About this exercise: Work out how many lines of the material below contain the word "Documents", then write that number alone.
:::::
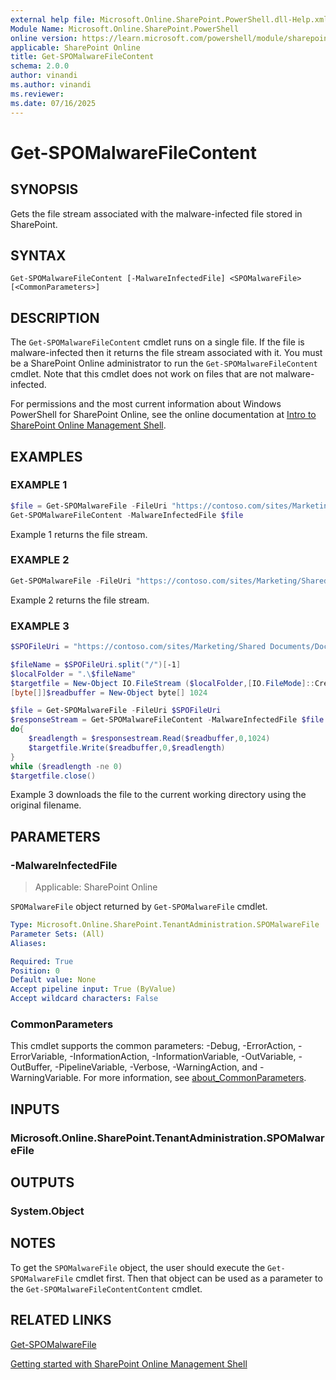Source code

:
 ```yaml
---
external help file: Microsoft.Online.SharePoint.PowerShell.dll-Help.xml
Module Name: Microsoft.Online.SharePoint.PowerShell
online version: https://learn.microsoft.com/powershell/module/sharepoint-online/get-spomalwarefilecontent
applicable: SharePoint Online
title: Get-SPOMalwareFileContent
schema: 2.0.0
author: vinandi
ms.author: vinandi
ms.reviewer:
ms.date: 07/16/2025
---
```


# Get-SPOMalwareFileContent

## SYNOPSIS

Gets the file stream associated with the malware-infected file stored in SharePoint.

## SYNTAX

```
Get-SPOMalwareFileContent [-MalwareInfectedFile] <SPOMalwareFile> [<CommonParameters>]
```

## DESCRIPTION

The `Get-SPOMalwareFileContent` cmdlet runs on a single file. If the file is malware-infected then it returns the file stream associated with it. You must be a SharePoint Online administrator to run the `Get-SPOMalwareFileContent` cmdlet. Note that this cmdlet does not work on files that are not malware-infected.

For permissions and the most current information about Windows PowerShell for SharePoint Online, see the online documentation at [Intro to SharePoint Online Management Shell](/powershell/sharepoint/sharepoint-online/introduction-sharepoint-online-management-shell).

## EXAMPLES

### EXAMPLE 1

```powershell
$file = Get-SPOMalwareFile -FileUri "https://contoso.com/sites/Marketing/Shared Documents/Doc1.docx"
Get-SPOMalwareFileContent -MalwareInfectedFile $file
```

Example 1 returns the file stream.

### EXAMPLE 2

```powershell
Get-SPOMalwareFile -FileUri "https://contoso.com/sites/Marketing/Shared Documents/Doc1.docx" | Get-SPOMalwareFileContent
```

Example 2 returns the file stream.

### EXAMPLE 3

```powershell
$SPOFileUri = "https://contoso.com/sites/Marketing/Shared Documents/Doc1.docx"

$fileName = $SPOFileUri.split("/")[-1]
$localFolder = ".\$fileName"
$targetfile = New-Object IO.FileStream ($localFolder,[IO.FileMode]::Create)
[byte[]]$readbuffer = New-Object byte[] 1024

$file = Get-SPOMalwareFile -FileUri $SPOFileUri
$responseStream = Get-SPOMalwareFileContent -MalwareInfectedFile $file
do{
    $readlength = $responsestream.Read($readbuffer,0,1024)
    $targetfile.Write($readbuffer,0,$readlength)
}
while ($readlength -ne 0)
$targetfile.close()
```

Example 3 downloads the file to the current working directory using the original filename.

## PARAMETERS

### -MalwareInfectedFile

> Applicable: SharePoint Online

`SPOMalwareFile` object returned by `Get-SPOMalwareFile` cmdlet.

```yaml
Type: Microsoft.Online.SharePoint.TenantAdministration.SPOMalwareFile
Parameter Sets: (All)
Aliases:

Required: True
Position: 0
Default value: None
Accept pipeline input: True (ByValue)
Accept wildcard characters: False
```

### CommonParameters
This cmdlet supports the common parameters: -Debug, -ErrorAction, -ErrorVariable, -InformationAction, -InformationVariable, -OutVariable, -OutBuffer, -PipelineVariable, -Verbose, -WarningAction, and -WarningVariable. For more information, see [about_CommonParameters](https://go.microsoft.com/fwlink/?LinkID=113216).

## INPUTS

### Microsoft.Online.SharePoint.TenantAdministration.SPOMalwareFile

## OUTPUTS

### System.Object

## NOTES

To get the `SPOMalwareFile` object, the user should execute the `Get-SPOMalwareFile` cmdlet first. Then that object can be used as a parameter to the `Get-SPOMalwareFileContentContent` cmdlet.

## RELATED LINKS

[Get-SPOMalwareFile](Get-SPOMalwareFile.md)

[Getting started with SharePoint Online Management Shell](/powershell/sharepoint/sharepoint-online/connect-sharepoint-online)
:::::
Result of this exercise: 3